Designing of an Indirect ELISA Method for the Detection of Beta Antitoxin of Clostridium perfringens Type C in Rabbit Serum

Clostridium perfringens is the causative agent of enterotoxaemia, which is related to severe economic losses. The evaluation of immunity of beta antitoxin, that prevented animals against the disease, is measured using potency (serum neutralization) technique that it has disadvantages. So Enzyme-linked Immunosorbent Assay (ELISA) has been proposed as an alternative to SN. In this research, before and after purification of beta toxin, MLD and amount of protein was measured using Lowry method. Then, positive and negative control antiserum and samples antiserum were prepared.
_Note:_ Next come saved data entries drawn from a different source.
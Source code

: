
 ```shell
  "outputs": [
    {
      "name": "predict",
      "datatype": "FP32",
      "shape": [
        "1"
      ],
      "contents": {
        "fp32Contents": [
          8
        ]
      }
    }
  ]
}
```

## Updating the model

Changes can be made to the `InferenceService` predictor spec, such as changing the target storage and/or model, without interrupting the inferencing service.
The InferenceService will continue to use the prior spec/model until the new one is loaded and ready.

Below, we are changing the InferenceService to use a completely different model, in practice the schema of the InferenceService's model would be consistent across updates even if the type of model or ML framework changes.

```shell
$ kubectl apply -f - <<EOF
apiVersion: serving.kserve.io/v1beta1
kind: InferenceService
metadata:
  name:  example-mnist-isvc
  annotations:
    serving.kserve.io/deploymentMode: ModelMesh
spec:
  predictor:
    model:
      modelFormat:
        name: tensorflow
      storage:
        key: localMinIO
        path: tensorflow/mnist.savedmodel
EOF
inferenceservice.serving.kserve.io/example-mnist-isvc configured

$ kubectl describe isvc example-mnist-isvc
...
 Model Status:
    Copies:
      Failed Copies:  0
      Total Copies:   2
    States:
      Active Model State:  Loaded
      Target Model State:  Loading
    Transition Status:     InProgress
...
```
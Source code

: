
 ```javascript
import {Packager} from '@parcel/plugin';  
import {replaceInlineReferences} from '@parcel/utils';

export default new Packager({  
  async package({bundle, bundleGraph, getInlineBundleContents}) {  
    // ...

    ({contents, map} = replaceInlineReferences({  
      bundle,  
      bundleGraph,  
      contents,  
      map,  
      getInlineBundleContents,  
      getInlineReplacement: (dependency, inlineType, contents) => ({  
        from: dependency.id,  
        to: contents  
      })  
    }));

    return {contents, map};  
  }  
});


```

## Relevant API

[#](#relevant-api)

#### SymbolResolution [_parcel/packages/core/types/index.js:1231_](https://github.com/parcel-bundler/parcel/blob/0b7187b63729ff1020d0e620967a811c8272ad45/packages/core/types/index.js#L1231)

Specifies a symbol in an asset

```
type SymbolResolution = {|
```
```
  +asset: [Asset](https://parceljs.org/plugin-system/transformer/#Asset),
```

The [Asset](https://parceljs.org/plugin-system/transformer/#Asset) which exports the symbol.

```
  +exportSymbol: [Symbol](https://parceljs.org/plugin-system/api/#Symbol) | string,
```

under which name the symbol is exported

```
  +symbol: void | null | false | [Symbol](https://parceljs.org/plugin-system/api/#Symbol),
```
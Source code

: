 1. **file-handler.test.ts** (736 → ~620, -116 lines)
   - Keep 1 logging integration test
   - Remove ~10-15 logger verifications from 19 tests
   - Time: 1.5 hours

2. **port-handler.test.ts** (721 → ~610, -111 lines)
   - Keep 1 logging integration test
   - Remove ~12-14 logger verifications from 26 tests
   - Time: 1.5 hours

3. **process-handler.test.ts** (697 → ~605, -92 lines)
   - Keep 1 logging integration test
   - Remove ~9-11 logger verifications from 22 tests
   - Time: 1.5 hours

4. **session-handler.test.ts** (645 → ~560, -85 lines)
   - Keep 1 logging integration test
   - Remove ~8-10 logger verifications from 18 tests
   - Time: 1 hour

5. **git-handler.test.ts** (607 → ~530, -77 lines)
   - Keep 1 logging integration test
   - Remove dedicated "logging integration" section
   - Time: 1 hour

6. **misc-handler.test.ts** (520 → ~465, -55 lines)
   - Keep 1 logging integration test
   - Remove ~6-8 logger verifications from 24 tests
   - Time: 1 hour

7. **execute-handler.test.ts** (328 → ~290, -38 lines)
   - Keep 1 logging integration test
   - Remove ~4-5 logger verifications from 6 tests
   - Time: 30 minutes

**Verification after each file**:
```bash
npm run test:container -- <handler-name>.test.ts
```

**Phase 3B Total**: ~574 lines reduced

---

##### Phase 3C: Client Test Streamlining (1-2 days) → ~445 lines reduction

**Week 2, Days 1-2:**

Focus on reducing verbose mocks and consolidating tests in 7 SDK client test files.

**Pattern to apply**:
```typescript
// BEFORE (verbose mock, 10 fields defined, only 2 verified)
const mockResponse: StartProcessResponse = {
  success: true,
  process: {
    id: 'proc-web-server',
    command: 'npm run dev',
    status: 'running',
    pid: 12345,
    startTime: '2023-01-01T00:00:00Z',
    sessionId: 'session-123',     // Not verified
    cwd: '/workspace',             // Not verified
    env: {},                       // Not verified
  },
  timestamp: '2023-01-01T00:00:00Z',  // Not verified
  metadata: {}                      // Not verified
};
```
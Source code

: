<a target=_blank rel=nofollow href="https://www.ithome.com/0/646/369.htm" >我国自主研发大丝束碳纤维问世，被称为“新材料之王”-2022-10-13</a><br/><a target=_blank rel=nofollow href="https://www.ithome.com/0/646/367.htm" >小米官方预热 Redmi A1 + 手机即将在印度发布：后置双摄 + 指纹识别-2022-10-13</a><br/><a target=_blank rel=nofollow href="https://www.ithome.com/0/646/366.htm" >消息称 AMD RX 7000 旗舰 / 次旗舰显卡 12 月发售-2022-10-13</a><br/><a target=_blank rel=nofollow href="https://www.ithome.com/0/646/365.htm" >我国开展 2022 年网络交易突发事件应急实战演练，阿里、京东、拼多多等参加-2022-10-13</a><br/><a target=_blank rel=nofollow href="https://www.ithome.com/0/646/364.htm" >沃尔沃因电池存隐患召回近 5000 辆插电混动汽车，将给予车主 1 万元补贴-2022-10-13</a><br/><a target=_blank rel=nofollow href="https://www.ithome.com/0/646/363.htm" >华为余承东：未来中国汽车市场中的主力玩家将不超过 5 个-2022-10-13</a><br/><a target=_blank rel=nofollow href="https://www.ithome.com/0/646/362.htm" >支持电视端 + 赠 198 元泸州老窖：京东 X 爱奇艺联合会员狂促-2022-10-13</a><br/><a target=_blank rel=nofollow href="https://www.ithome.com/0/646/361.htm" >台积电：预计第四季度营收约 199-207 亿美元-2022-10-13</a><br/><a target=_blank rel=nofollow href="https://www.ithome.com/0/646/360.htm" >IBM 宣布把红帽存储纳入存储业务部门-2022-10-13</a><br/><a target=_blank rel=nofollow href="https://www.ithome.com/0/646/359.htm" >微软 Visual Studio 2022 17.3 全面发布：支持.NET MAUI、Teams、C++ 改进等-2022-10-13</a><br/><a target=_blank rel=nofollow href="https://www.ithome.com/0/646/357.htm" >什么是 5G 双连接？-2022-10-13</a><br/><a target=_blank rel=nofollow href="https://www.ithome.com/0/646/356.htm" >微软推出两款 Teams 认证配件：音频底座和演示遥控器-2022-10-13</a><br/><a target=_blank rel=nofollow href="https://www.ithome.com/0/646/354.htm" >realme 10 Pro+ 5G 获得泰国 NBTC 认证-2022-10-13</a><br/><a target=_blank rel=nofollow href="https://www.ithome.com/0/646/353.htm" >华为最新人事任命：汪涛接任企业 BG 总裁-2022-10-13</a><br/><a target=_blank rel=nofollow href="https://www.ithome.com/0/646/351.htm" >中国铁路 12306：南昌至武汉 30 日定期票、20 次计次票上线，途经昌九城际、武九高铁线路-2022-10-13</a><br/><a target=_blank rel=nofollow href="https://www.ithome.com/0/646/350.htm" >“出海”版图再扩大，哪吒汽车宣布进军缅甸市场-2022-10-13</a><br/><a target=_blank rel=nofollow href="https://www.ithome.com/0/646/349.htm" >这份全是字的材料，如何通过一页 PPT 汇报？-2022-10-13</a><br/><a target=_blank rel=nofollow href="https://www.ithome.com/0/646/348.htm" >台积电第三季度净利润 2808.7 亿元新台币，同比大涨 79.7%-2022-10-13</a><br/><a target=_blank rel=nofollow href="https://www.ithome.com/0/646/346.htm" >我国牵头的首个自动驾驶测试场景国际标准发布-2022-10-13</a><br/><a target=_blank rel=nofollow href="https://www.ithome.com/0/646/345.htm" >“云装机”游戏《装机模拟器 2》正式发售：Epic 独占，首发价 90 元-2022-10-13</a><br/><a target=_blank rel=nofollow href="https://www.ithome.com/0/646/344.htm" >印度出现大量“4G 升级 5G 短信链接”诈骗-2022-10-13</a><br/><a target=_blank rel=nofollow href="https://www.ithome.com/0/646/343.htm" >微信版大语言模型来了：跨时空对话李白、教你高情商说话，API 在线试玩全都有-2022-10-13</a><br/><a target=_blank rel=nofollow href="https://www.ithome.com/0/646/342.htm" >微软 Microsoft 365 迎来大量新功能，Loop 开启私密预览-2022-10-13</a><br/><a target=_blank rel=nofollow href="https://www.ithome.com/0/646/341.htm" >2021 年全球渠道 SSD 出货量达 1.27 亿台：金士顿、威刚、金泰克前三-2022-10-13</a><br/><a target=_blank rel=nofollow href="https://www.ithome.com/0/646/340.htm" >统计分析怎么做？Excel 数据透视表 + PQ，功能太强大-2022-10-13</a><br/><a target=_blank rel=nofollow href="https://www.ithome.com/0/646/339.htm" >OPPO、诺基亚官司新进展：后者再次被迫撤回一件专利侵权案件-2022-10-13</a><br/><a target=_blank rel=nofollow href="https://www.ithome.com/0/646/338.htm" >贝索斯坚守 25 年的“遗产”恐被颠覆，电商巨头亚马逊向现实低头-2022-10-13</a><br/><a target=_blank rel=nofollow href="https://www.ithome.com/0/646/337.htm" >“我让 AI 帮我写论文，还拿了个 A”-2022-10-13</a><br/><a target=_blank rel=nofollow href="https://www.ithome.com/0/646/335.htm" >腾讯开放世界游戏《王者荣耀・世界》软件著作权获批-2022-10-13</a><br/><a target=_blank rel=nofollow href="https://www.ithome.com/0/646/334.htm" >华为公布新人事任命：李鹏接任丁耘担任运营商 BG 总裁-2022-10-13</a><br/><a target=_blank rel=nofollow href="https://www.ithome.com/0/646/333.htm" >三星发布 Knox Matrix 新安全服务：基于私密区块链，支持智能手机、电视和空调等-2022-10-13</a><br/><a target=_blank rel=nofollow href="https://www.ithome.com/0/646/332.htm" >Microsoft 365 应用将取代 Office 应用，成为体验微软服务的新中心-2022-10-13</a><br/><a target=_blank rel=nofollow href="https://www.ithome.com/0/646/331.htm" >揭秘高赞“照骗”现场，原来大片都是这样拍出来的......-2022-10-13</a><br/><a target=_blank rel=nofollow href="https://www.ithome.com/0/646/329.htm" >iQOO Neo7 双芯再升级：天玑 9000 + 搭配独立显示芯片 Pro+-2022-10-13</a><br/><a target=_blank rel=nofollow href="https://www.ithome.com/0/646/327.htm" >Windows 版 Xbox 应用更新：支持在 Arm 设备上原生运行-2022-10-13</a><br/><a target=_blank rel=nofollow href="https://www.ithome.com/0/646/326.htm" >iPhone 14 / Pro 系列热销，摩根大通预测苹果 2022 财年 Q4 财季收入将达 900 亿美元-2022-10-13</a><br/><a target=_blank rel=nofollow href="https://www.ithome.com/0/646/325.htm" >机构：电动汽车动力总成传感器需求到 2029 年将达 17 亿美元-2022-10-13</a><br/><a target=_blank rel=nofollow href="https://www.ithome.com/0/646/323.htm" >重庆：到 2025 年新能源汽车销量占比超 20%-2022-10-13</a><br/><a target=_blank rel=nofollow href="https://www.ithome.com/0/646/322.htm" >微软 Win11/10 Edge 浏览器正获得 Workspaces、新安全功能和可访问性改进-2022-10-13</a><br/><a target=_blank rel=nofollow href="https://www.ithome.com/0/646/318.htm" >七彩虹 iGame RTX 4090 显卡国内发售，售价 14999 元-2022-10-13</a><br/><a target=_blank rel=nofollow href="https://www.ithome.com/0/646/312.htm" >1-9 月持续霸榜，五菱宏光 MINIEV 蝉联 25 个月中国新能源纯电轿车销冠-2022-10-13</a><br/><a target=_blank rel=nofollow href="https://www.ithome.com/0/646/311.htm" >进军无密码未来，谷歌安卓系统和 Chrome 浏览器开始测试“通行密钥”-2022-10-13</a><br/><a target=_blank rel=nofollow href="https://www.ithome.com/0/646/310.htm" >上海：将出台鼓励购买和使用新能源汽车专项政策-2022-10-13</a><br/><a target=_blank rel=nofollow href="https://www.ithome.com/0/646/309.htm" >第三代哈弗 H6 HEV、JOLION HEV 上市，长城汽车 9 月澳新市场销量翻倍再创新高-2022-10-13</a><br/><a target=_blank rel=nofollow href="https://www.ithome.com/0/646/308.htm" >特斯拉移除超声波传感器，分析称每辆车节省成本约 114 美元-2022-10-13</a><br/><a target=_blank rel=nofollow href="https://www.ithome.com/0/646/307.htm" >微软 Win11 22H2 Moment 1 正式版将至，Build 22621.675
Then, we were measured beta antitoxin by ELISA and serum neutralization simultaneously and the results were analyzed by SPSS software.The negative control cut-off was calculated 0.485 and cross-examination was shown that beta toxin used in this study has no cross reaction with other toxins of Clostridium perfringens and its repeatability was assessed using standard deviation (for Medium specimen: SD=0.033 CV=7.25) The results of this study showed that there is a significant agreement between in vivo and in vitro tests for serum samples of vaccinated rabbits by enterotoxaemia vaccine. Linear regression analysis gave correlation coefficients of 0.84 for the indirect ELISA, with a significance level of p < 0.01. Sensitivity, positive and negative predictive value of ELISA in these samples was 100%, 84.21% and 100%, respectively. Finally, ELISA systems are suitable candidates to replace the MNT used for detection antibody in laboratory animals. However, further research in this field is needed for target animals.